"""
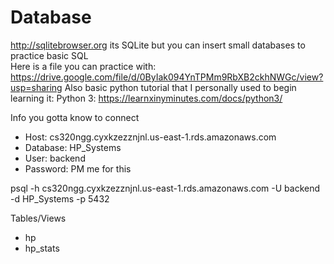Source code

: # Database 
http://sqlitebrowser.org its SQLite but you can insert small databases to practice basic SQL  
Here is a file you can practice with: 
https://drive.google.com/file/d/0ByIak094YnTPMm9RbXB2ckhNWGc/view?usp=sharing 
Also basic python tutorial that I personally used to begin learning it: 
Python 3: https://learnxinyminutes.com/docs/python3/ 

Info you gotta know to connect
* Host: cs320ngg.cyxkzezznjnl.us-east-1.rds.amazonaws.com
* Database: HP_Systems
* User: backend
* Password: PM me for this

psql -h cs320ngg.cyxkzezznjnl.us-east-1.rds.amazonaws.com -U backend -d HP_Systems -p 5432

Tables/Views
* hp
* hp_stats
"""
WHAT IS EXPECTED:
In the entries above, find every line with the word "amazonaws" and list it.

EXPECTED ANSWER:
* Host: cs320ngg.cyxkzezznjnl.us-east-1.rds.amazonaws.com
psql -h cs320ngg.cyxkzezznjnl.us-east-1.rds.amazonaws.com -U backend -d HP_Systems -p 5432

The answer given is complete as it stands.